Разве трусам даны эти руки,
Этот острый, уверенный взгляд,
Что умеет на вражьи фелуки
Неожиданно бросить фрегат…
Литературная осень в Петербурге 1909 года была пестрой и шумной — вечера поэзии, выставки, концерты, горячие споры в салонах и подвалах. Появился новый журнал — «Аполлон» — и сразу завоевал известность. На вечере, посвященном открытию журнала, играл Александр Скрябин, читал стихи Иннокентий Анненский, уже снискавший репутацию мэтра среди молодых поэтов. Из Москвы приехал Андрей Белый с гигантской рукописью, посвященной теории стиха.

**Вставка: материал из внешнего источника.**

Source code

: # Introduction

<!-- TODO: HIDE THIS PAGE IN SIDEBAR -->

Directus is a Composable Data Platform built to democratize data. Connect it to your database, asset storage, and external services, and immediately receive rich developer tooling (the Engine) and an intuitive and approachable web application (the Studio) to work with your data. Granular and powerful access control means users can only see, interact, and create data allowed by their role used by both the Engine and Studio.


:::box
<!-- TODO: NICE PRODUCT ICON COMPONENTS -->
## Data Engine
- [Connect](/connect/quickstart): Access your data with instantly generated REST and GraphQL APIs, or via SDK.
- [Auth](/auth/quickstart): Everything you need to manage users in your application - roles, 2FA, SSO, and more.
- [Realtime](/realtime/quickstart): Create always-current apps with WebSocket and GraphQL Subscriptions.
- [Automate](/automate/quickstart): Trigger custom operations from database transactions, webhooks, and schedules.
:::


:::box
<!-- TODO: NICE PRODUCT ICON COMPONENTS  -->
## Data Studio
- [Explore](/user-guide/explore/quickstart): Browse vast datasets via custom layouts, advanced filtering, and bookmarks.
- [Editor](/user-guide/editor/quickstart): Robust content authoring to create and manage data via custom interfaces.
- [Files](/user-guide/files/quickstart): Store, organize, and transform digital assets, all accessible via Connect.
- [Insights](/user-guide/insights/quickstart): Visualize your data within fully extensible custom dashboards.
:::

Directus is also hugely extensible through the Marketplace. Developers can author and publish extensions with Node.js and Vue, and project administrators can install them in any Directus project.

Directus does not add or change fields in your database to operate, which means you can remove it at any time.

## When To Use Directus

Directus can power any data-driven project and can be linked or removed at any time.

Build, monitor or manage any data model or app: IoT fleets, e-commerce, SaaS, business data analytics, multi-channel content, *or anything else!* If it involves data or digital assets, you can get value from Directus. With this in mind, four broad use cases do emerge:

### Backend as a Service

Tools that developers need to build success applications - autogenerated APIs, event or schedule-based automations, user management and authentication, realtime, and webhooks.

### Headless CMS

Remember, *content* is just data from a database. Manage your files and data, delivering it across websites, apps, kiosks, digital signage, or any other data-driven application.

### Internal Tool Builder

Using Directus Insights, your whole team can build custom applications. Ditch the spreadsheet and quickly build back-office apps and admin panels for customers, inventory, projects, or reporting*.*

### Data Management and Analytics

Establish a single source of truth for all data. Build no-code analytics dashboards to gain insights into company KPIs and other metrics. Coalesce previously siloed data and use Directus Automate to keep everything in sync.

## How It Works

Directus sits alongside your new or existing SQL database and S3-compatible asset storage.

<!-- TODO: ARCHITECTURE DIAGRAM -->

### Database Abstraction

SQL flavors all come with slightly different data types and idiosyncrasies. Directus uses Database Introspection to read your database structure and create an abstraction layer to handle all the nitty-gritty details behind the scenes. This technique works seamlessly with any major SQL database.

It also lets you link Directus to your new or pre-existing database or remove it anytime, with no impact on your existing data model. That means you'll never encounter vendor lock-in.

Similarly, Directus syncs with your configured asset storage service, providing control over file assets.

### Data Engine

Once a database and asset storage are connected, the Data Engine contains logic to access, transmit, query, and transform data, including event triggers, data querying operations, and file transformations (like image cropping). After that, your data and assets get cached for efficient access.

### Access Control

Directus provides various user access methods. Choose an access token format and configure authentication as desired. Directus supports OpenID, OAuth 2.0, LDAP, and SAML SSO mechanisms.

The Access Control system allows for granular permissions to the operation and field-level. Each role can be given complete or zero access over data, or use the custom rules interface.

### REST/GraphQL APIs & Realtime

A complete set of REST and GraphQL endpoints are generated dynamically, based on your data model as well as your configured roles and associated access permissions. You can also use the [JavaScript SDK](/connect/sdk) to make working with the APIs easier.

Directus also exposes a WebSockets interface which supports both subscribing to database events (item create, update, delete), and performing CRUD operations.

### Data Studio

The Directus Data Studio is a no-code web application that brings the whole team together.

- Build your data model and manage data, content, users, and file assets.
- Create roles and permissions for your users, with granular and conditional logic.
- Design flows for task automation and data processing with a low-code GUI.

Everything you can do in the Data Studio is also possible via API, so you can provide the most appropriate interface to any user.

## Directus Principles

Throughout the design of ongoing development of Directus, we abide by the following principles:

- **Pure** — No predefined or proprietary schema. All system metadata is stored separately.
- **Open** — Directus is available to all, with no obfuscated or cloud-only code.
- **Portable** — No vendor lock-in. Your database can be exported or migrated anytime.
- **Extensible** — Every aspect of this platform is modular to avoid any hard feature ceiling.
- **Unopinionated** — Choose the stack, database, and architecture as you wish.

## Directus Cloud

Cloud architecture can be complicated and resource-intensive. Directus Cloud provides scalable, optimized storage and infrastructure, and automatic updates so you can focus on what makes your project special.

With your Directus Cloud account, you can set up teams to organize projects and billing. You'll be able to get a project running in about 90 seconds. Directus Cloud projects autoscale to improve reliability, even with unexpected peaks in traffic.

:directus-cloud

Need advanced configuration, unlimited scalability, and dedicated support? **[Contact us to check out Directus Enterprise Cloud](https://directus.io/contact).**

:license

Теоретические чтения о поэзии, начатые на «Башне» Вяч. Иванова, были продолжены в редакции «Аполлона» и постепенно переросли в Академию Стиха.
Именно на страницах «Аполлона» впервые появились стихи Черубины де Габриак. Работавший тогда в редакции «Аполлона» молодой немецкий поэт и переводчик Иоганнес фон Гюнтер так рассказывает эту многих тогда поразившую историю:
«Однажды Маковский [50] получил письмо на элегантной бумаге с траурной каймой, посланное неизвестной дамой, подписавшейся «Черубина де Габриак»; к письму были приложены стихи, которые были найдены хорошими. Адрес указан не был.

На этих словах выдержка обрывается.